Entah mengapa bahasaku menjadi
seperti ini, seperti bahasa novel. Mungkin karena aku baru saja membaca sebuah
novel yang bisa membuatku rela membacanya hingga pukul satu malam. Dan sial
saat aku membacanya, tiba-tiba mataku terasa panas, sehingga setetes air pun
jatuh membasahi pipi yang tidak begitu mulus ini. Lalu diikuti oleh tetesan air
yang lain. Sungguh novel yang ajaib.
Saat membaca novel itu, pikiranku
langsung tertuju padamu, wahai angin. Ya, kau bagai angin. Angin yang menyejukan
sekaligus membahayakan. Berbahaya karena, kau wahai angin, kau bisa mencuri hati
ini seenaknya, tanpa meminta izin pada pemilik hati itu. Membawanya hilang
bersama dirimu yang selalu datang dan pergi tanpa diketahui oleh siapa pun. Kau
datang tanpa ku duga. Kau membawa kesejukan, sempurna dengan oksigen. Menyentuh
pipi yang kering ini. Berbisik. Tapi itu tak lama. Dengan cepat kau menghilang
tanpa pamit. Dan tiba-tiba kau datang kembali, dengan oksigen-oksigen yang
membuatku bisa bernafas lagi. Tapi kau mengilang, lagi. Dan begitu seterusnya.
Hingga suatu saat kau benar-benar pergi. Entah karena ingin atau memang harus.

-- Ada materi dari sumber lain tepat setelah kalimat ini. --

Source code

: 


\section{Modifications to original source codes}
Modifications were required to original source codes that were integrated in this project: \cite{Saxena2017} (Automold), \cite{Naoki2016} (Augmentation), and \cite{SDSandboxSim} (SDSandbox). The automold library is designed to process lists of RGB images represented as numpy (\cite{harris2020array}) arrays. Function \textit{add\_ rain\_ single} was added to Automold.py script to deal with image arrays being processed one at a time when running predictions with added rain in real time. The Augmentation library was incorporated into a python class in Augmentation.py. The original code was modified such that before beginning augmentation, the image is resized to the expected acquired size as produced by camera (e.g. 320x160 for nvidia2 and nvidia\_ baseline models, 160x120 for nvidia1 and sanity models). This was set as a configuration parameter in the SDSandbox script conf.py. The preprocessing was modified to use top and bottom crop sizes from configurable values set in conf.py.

Pergi meninggalkan seseorang yang butuh akan oksigen-oksegen dan kesejukan yang
dibawa olehmu, wahai angin. Karena kau hanya angin. Pribahasa mengatakan, "sia-sia
menjaring angin , terasa ada tertangkap tidak" ; jangan mengharapkan yang bukan-bukan karena akan mengecewakan
saja.
Sekali lagi, karena kau hanya angin.